When installing Frappe app, the following python requirements will be installed:

- python binding for tesseract, [tesserocr](https://pypi.org/project/tesserocr/)

- image processing library in python, [pillow](https://pypi.org/project/Pillow/)

- HTTP library in python, [requests](https://pypi.org/project/requests/)

- python binding for imagemagick, [wand](https://pypi.org/project/Wand/)

## :rocket: Usage

**File Being Read**:

![File Being Read](./erpnext_ocr/tests/test_data/Picture_010.png)

**Sample Screenshot**:

![Sample Screenshot](./erpnext_ocr/tests/test_data/Picture_010_screenshot.png)

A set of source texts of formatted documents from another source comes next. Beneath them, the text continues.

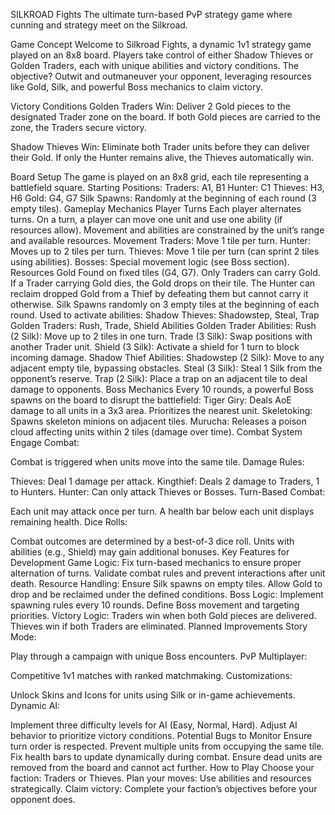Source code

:SILKROAD Fights
The ultimate turn-based PvP strategy game where cunning and strategy meet on the Silkroad.

Game Concept
Welcome to Silkroad Fights, a dynamic 1v1 strategy game played on an 8x8 board. Players take control of either Shadow Thieves or Golden Traders, each with unique abilities and victory conditions. The objective? Outwit and outmaneuver your opponent, leveraging resources like Gold, Silk, and powerful Boss mechanics to claim victory.

Victory Conditions
Golden Traders Win:
Deliver 2 Gold pieces to the designated Trader zone on the board.
If both Gold pieces are carried to the zone, the Traders secure victory.

Shadow Thieves Win:
Eliminate both Trader units before they can deliver their Gold.
If only the Hunter remains alive, the Thieves automatically win.

Board Setup
The game is played on an 8x8 grid, each tile representing a battlefield square.
Starting Positions:
Traders: A1, B1
Hunter: C1
Thieves: H3, H6
Gold: G4, G7
Silk Spawns: Randomly at the beginning of each round (3 empty tiles).
Gameplay Mechanics
Player Turns
Each player alternates turns.
On a turn, a player can move one unit and use one ability (if resources allow).
Movement and abilities are constrained by the unit’s range and available resources.
Movement
Traders: Move 1 tile per turn.
Hunter: Moves up to 2 tiles per turn.
Thieves: Move 1 tile per turn (can sprint 2 tiles using abilities).
Bosses: Special movement logic (see Boss section).
Resources
Gold
Found on fixed tiles (G4, G7).
Only Traders can carry Gold.
If a Trader carrying Gold dies, the Gold drops on their tile.
The Hunter can reclaim dropped Gold from a Thief by defeating them but cannot carry it otherwise.
Silk
Spawns randomly on 3 empty tiles at the beginning of each round.
Used to activate abilities:
Shadow Thieves: Shadowstep, Steal, Trap
Golden Traders: Rush, Trade, Shield
Abilities
Golden Trader Abilities:
Rush (2 Silk): Move up to 2 tiles in one turn.
Trade (3 Silk): Swap positions with another Trader unit.
Shield (3 Silk): Activate a shield for 1 turn to block incoming damage.
Shadow Thief Abilities:
Shadowstep (2 Silk): Move to any adjacent empty tile, bypassing obstacles.
Steal (3 Silk): Steal 1 Silk from the opponent’s reserve.
Trap (2 Silk): Place a trap on an adjacent tile to deal damage to opponents.
Boss Mechanics
Every 10 rounds, a powerful Boss spawns on the board to disrupt the battlefield:
Tiger Giry:
Deals AoE damage to all units in a 3x3 area.
Prioritizes the nearest unit.
Skeletoking:
Spawns skeleton minions on adjacent tiles.
Murucha:
Releases a poison cloud affecting units within 2 tiles (damage over time).
Combat System
Engage Combat:

Combat is triggered when units move into the same tile.
Damage Rules:

Thieves: Deal 1 damage per attack.
Kingthief: Deals 2 damage to Traders, 1 to Hunters.
Hunter: Can only attack Thieves or Bosses.
Turn-Based Combat:

Each unit may attack once per turn.
A health bar below each unit displays remaining health.
Dice Rolls:

Combat outcomes are determined by a best-of-3 dice roll.
Units with abilities (e.g., Shield) may gain additional bonuses.
Key Features for Development
Game Logic:
Fix turn-based mechanics to ensure proper alternation of turns.
Validate combat rules and prevent interactions after unit death.
Resource Handling:
Ensure Silk spawns on empty tiles.
Allow Gold to drop and be reclaimed under the defined conditions.
Boss Logic:
Implement spawning rules every 10 rounds.
Define Boss movement and targeting priorities.
Victory Logic:
Traders win when both Gold pieces are delivered.
Thieves win if both Traders are eliminated.
Planned Improvements
Story Mode:

Play through a campaign with unique Boss encounters.
PvP Multiplayer:

Competitive 1v1 matches with ranked matchmaking.
Customizations:

Unlock Skins and Icons for units using Silk or in-game achievements.
Dynamic AI:

Implement three difficulty levels for AI (Easy, Normal, Hard).
Adjust AI behavior to prioritize victory conditions.
Potential Bugs to Monitor
Ensure turn order is respected.
Prevent multiple units from occupying the same tile.
Fix health bars to update dynamically during combat.
Ensure dead units are removed from the board and cannot act further.
How to Play
Choose your faction: Traders or Thieves.
Plan your moves: Use abilities and resources strategically.
Claim victory: Complete your faction’s objectives before your opponent does.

### Tesseract trained data

In order to use OCR with different languages, you need to install the appropriate trained data files.
Check tesseract Wiki for details:

### Development

If you wish to develop or just test locally this application, you can use `docker-compose up -d` at the root of the this repository.
You can then access your ERPNext OCR dev env at `http://localhost:8080`.

### Known issues

- `wand.exceptions.PolicyError: not authorized '/opt/sample.pdf' @ error/constitute.c/ReadImage/412`

- This can happen due to security configuration in imagemagick preventing it to read PDF files.

- Reference:
-
-

- `wand.exceptions.WandRuntimeError: MagickReadImage returns false, but did raise ImageMagick exception. This can occurs when a delegate is missing, or returns EXIT_SUCCESS without generating a raster.`

- This might happen if you're missing a dependency to convert PDF, most of the time `ghostscript`

- References:
-

- `OSError: encoder error -2 when writing image file`

- This might happen when trying to open a TIFF image, but the real error is "_hidden_" and only displayed in console.
- If the original error in console is `Fax3SetupState: Bits/sample must be 1 for Group 3/4 encoding/decoding.` that usually happens when TIFF image compression is not valid / recognized.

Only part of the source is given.